_Your assignment_.
Apart from the pictures, write out the records that follow exactly.

Saved data entries:
━━━━━━━━━━━━━━━━

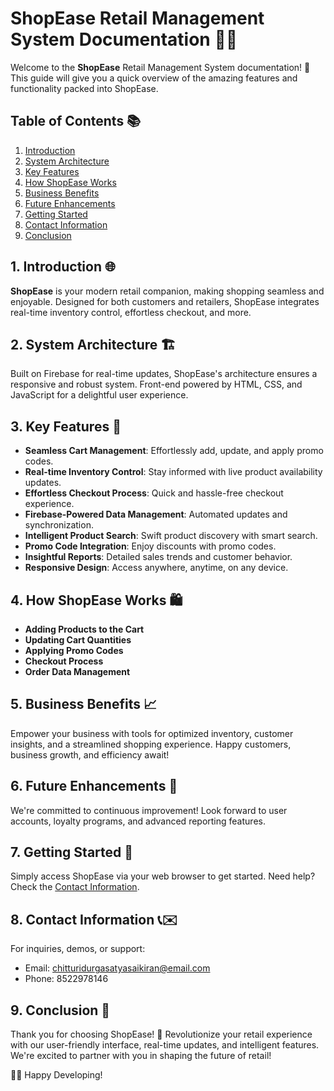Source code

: # ShopEase Retail Management System Documentation 🛒🚀

Welcome to the **ShopEase** Retail Management System documentation! 🎉 This guide will give you a quick overview of the amazing features and functionality packed into ShopEase.

## Table of Contents 📚
1. [Introduction](#1-introduction)
2. [System Architecture](#2-system-architecture)
3. [Key Features](#3-key-features)
4. [How ShopEase Works](#4-how-shopease-works)
5. [Business Benefits](#5-business-benefits)
6. [Future Enhancements](#6-future-enhancements)
7. [Getting Started](#7-getting-started)
8. [Contact Information](#8-contact-information)
9. [Conclusion](#9-conclusion)

## 1. Introduction 🌐
**ShopEase** is your modern retail companion, making shopping seamless and enjoyable. Designed for both customers and retailers, ShopEase integrates real-time inventory control, effortless checkout, and more.

## 2. System Architecture 🏗️
Built on Firebase for real-time updates, ShopEase's architecture ensures a responsive and robust system. Front-end powered by HTML, CSS, and JavaScript for a delightful user experience.

## 3. Key Features 🚀
- **Seamless Cart Management**: Effortlessly add, update, and apply promo codes.
- **Real-time Inventory Control**: Stay informed with live product availability updates.
- **Effortless Checkout Process**: Quick and hassle-free checkout experience.
- **Firebase-Powered Data Management**: Automated updates and synchronization.
- **Intelligent Product Search**: Swift product discovery with smart search.
- **Promo Code Integration**: Enjoy discounts with promo codes.
- **Insightful Reports**: Detailed sales trends and customer behavior.
- **Responsive Design**: Access anywhere, anytime, on any device.

## 4. How ShopEase Works 🛍️
- **Adding Products to the Cart**
- **Updating Cart Quantities**
- **Applying Promo Codes**
- **Checkout Process**
- **Order Data Management**

## 5. Business Benefits 📈
Empower your business with tools for optimized inventory, customer insights, and a streamlined shopping experience. Happy customers, business growth, and efficiency await!

## 6. Future Enhancements 🚀
We're committed to continuous improvement! Look forward to user accounts, loyalty programs, and advanced reporting features.

## 7. Getting Started 🚀
Simply access ShopEase via your web browser to get started. Need help? Check the [Contact Information](#8-contact-information).

## 8. Contact Information 📞✉️
For inquiries, demos, or support:
- Email: chitturidurgasatyasaikiran@email.com
- Phone: 8522978146

## 9. Conclusion 🌟
Thank you for choosing ShopEase! 🎉 Revolutionize your retail experience with our user-friendly interface, real-time updates, and intelligent features. We're excited to partner with you in shaping the future of retail!

👨‍💻 Happy Developing!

━━━━━━━━━━━━━━━━

_Solution below_.
Source code

: # ShopEase Retail Management System Documentation 🛒🚀

Welcome to the **ShopEase** Retail Management System documentation! 🎉 This guide will give you a quick overview of the amazing features and functionality packed into ShopEase.

## Table of Contents 📚
1. [Introduction](#1-introduction)
2. [System Architecture](#2-system-architecture)
3. [Key Features](#3-key-features)
4. [How ShopEase Works](#4-how-shopease-works)
5. [Business Benefits](#5-business-benefits)
6. [Future Enhancements](#6-future-enhancements)
7. [Getting Started](#7-getting-started)
8. [Contact Information](#8-contact-information)
9. [Conclusion](#9-conclusion)

## 1. Introduction 🌐
**ShopEase** is your modern retail companion, making shopping seamless and enjoyable. Designed for both customers and retailers, ShopEase integrates real-time inventory control, effortless checkout, and more.

## 2. System Architecture 🏗️
Built on Firebase for real-time updates, ShopEase's architecture ensures a responsive and robust system. Front-end powered by HTML, CSS, and JavaScript for a delightful user experience.

## 3. Key Features 🚀
- **Seamless Cart Management**: Effortlessly add, update, and apply promo codes.
- **Real-time Inventory Control**: Stay informed with live product availability updates.
- **Effortless Checkout Process**: Quick and hassle-free checkout experience.
- **Firebase-Powered Data Management**: Automated updates and synchronization.
- **Intelligent Product Search**: Swift product discovery with smart search.
- **Promo Code Integration**: Enjoy discounts with promo codes.
- **Insightful Reports**: Detailed sales trends and customer behavior.
- **Responsive Design**: Access anywhere, anytime, on any device.

## 4. How ShopEase Works 🛍️
- **Adding Products to the Cart**
- **Updating Cart Quantities**
- **Applying Promo Codes**
- **Checkout Process**
- **Order Data Management**

## 5. Business Benefits 📈
Empower your business with tools for optimized inventory, customer insights, and a streamlined shopping experience. Happy customers, business growth, and efficiency await!

## 6. Future Enhancements 🚀
We're committed to continuous improvement! Look forward to user accounts, loyalty programs, and advanced reporting features.

## 7. Getting Started 🚀
Simply access ShopEase via your web browser to get started. Need help? Check the [Contact Information](#8-contact-information).

## 8. Contact Information 📞✉️
For inquiries, demos, or support:
- Email: chitturidurgasatyasaikiran@email.com
- Phone: 8522978146

## 9. Conclusion 🌟
Thank you for choosing ShopEase! 🎉 Revolutionize your retail experience with our user-friendly interface, real-time updates, and intelligent features. We're excited to partner with you in shaping the future of retail!

👨‍💻 Happy Developing!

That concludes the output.